« C’est à quel sujet ? La désertion. La désertion de qui et de quoi ? La désertion comme acte politique, poétique, philosophique, et pratique. » Première page du livre, et le décor est placé. Dans Désertons (Les Liens qui libèrent, à paraître le 24 septembre), Jeanne Mermet, ingénieure passée par l’Ecole polytechnique, raconte sa rupture, à la fin des années 2010, avec une carrière prestigieuse. Dans un texte ample, intime, politisé, traversé par ses doutes et ses contradictions, elle invite à déserter « collectivement ».
Il me semblait important de me situer le plus honnêtement possible. Je ne pouvais pas raconter ma désertion sans passer par cette étape, parce qu’il est primordial de se situer socialement pour se rendre compte des choix qui nous sont accessibles. J’ai grandi dans le Sud-Ouest, à Tarbes, mais je viens aussi du Jura, où vivait ma grand-mère.
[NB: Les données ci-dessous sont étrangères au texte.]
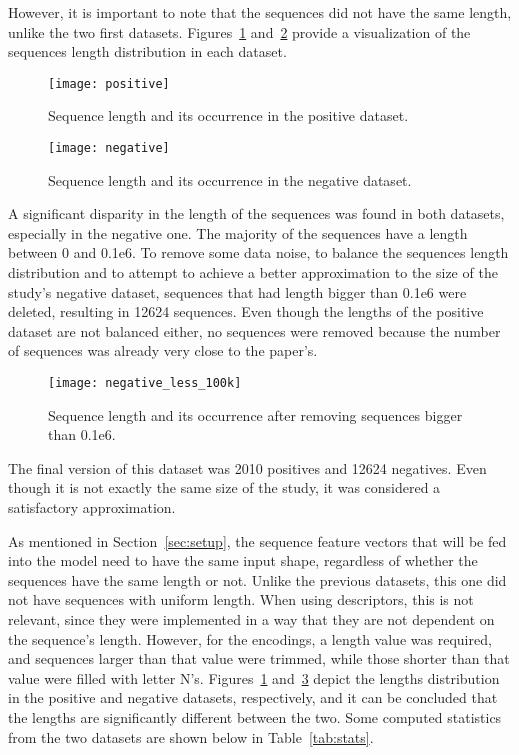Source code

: However, it is important to note that the sequences did not have the same length, unlike the two first datasets. Figures~\ref{fig:deg_length} and~\ref{fig:negative}  provide a visualization of the sequences length distribution in each dataset.

\begin{figure}[htbp]
    \centering
    \texttt{[image: positive]}
    \caption{Sequence length and its occurrence in the positive dataset.}
    \label{fig:deg_length}
\end{figure}

\begin{figure}[htbp]
    \centering
    \texttt{[image: negative]}
    \caption{Sequence length and its occurrence in the negative dataset.}
    \label{fig:negative}
\end{figure}

A significant disparity in the length of the sequences was found in both datasets, especially in the negative one. The majority of the sequences have a length between 0 and 0.1e6. To remove some data noise, to balance the sequences length distribution and to attempt to achieve a better approximation to the size of the study's negative dataset, sequences that had length bigger than 0.1e6 were deleted, resulting in 12624 sequences. Even though the lengths of the positive dataset are not balanced either, no sequences were removed because the number of sequences was already very close to the paper's.

\begin{figure}[htbp]
    \centering
    \texttt{[image: negative\_less\_100k]}
    \caption{Sequence length and its occurrence after removing sequences bigger than 0.1e6.}
    \label{fig:negative_less_100k}
\end{figure}

The final version of this dataset was 2010 positives and 12624 negatives. Even though it is not exactly the same size of the study, it was considered a satisfactory approximation.

As mentioned in Section~\ref{sec:setup}, the sequence feature vectors that will be fed into the model need to have the same input shape, regardless of whether the sequences have the same length or not. Unlike the previous datasets, this one did not have sequences with uniform length. When using descriptors, this is not relevant, since they were implemented in a way that they are not dependent on the sequence's length. However, for the encodings, a length value was required, and sequences larger than that value were trimmed, while those shorter than that value were filled with letter N's. Figures~\ref{fig:deg_length} and~\ref{fig:negative_less_100k} depict the lengths distribution in the positive and negative datasets, respectively, and it can be concluded that the lengths are significantly different between the two. Some computed statistics from the two datasets are shown below in Table~\ref{tab:stats}.

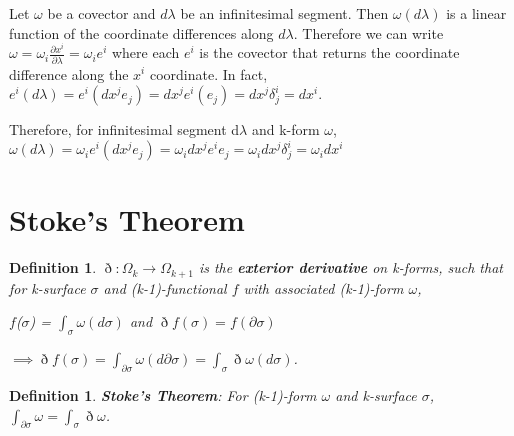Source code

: \documentclass{book}
\newtheorem{defn}[equation]{Definition}
\begin{document}
Let $\omega$ be a covector and $d\lambda$ be an infinitesimal segment. Then $\omega(d\lambda)$ is a linear function of the coordinate differences along $d\lambda$. Therefore we can write $\omega = \omega_i \frac{\partial x^i}{\partial \lambda} = \omega_i e^i$ where each $e^i$ is the covector that returns the coordinate difference along the $x^i$ coordinate. In fact, $e^i(d\lambda) = e^i(dx^j e_j) = dx^j e^i(e_j) = dx^j \delta^i_j = dx^i$.


Therefore, for infinitesimal segment d$\lambda$ and k-form $\omega$, $\omega(d\lambda) = \omega_ie^i(dx^je_j) = \omega_idx^je^ie_j = \omega_idx^j\delta^i_j = \omega_i dx^i$ 

\section{Stoke's Theorem}



\begin{defn}
	$\eth : \Omega_k \to \Omega_{k+1}$ is the \textbf{exterior derivative} on k-forms, such that for k-surface $\sigma$ and (k-1)-functional $f$ with associated (k-1)-form $\omega$, 
	
	$f$($\sigma$) = $\int_{\sigma}\omega(d\sigma)$ and $\eth f(\sigma) = f(\partial\sigma)$
	
	$\implies \eth f(\sigma) = \int_{\partial\sigma} \omega(d\partial\sigma) = \int_{\sigma} \eth\omega(d\sigma)$. 
\end{defn}




 



\begin{defn}
	\textbf{Stoke's Theorem}: For (k-1)-form $\omega$ and k-surface $\sigma$, $\int_{\partial \sigma}\omega = \int_{\sigma}\eth\omega$. 
\end{defn}
\end{document}
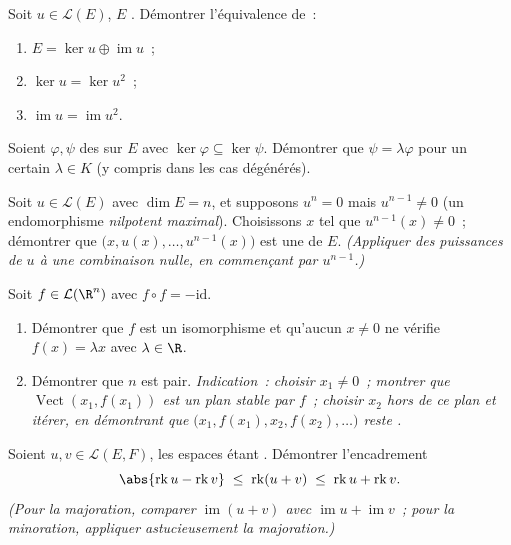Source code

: \begin{exercise}[$\star\star$]\label{exo:b1:linmaps:7}
Soit $u \in \mathcal{L}(E)$, $E$ . Démontrer
l'équivalence de~:
\begin{enumerate}
  \item $E = \ker u \oplus \operatorname{im} u$~;
  \item $\ker u = \ker u^2$~;
  \item $\operatorname{im} u = \operatorname{im} u^2$.
\end{enumerate}
\end{exercise}

\begin{exercise}[$\star\star$]\label{exo:b1:linmaps:8}
Soient $\varphi, \psi$ des  sur $E$ avec $\ker\varphi
\subseteq \ker\psi$. Démontrer que $\psi = \lambda\varphi$ pour un certain
$\lambda \in K$ (y compris dans les cas dégénérés).
\end{exercise}

\begin{exercise}[$\star\star\star$]\label{exo:b1:linmaps:9}
Soit $u \in \mathcal{L}(E)$ avec $\dim E = n$, et supposons $u^n = 0$
mais $u^{n-1} \neq 0$ (un endomorphisme \emph{nilpotent maximal}).
Choisissons $x$ tel que $u^{n-1}(x) \neq 0$~; démontrer que $\bigl(x, u(x), \dots,
u^{n-1}(x)\bigr)$ est une  de $E$. \emph{(Appliquer des puissances de $u$ à une
combinaison nulle, en commençant par $u^{n-1}$.)}
\end{exercise}

\begin{exercise}[$\star\star\star$]\label{exo:b1:linmaps:10}
Soit $f \in \mathcal{L}(\R^n)$ avec $f \circ f = -\mathrm{id}$.
\begin{enumerate}
  \item Démontrer que $f$ est un isomorphisme et qu'aucun $x \neq 0$
        ne vérifie $f(x) = \lambda x$ avec $\lambda \in \R$.
  \item Démontrer que $n$ est pair. \emph{Indication~: choisir $x_1 \neq 0$~; montrer
        que $\operatorname{Vect}(x_1, f(x_1))$ est un plan stable par
        $f$~; choisir $x_2$ hors de ce plan et itérer, en démontrant que
        $\bigl(x_1, f(x_1), x_2, f(x_2), \dots\bigr)$ reste .}
\end{enumerate}
\end{exercise}

\begin{exercise}[$\star\star$]\label{exo:b1:linmaps:11}
Soient $u, v \in \mathcal{L}(E, F)$, les espaces étant .
Démontrer l'encadrement
\[
\abs{\operatorname{rk} u - \operatorname{rk} v}
\;\leq\; \operatorname{rk}(u + v)
\;\leq\; \operatorname{rk} u + \operatorname{rk} v .
\]
\emph{(Pour la majoration, comparer $\operatorname{im}(u+v)$ avec
$\operatorname{im} u + \operatorname{im} v$~; pour la minoration,
appliquer astucieusement la majoration.)}
\end{exercise}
Mes attaches familiales se trouvent dans ces montagnes.
Ces territoires m’ont marquée : des petites villes en déclin, des centres qui se vident au profit des périphéries, des devantures fermées. Mon père était ingénieur chez Alstom, ma mère est psychologue. J’ai grandi dans un milieu aisé, ayant accès à diverses activités extrascolaires, et où il était évident pour mes parents que si je voulais faire des études supérieures, ils me soutiendraient financièrement. J’ai conscience des privilèges dont j’ai hérité. Si j’ai moi-même choisi de vivre dans une certaine forme de précarité, c’est aussi car je n’ai jamais eu à craindre pour ma sécurité financière, ce qui n’est pas donné à tout le monde.
La claque sur la crise écologique a eu lieu pendant mes années d’études au Danemark, où j’ai travaillé sur la modélisation de réseaux électriques pour la transition énergétique. J’ai pris conscience des contradictions de nos modèles : même dans les scénarios les plus ambitieux, la consommation d’énergie continuait d’augmenter jusqu’en 2050, tout en reposant toujours sur du charbon et du pétrole, et en impliquant une explosion des besoins en matières premières minérales et métalliques, dont l’extraction n’a jamais été et ne sera jamais écologiquement et socialement juste.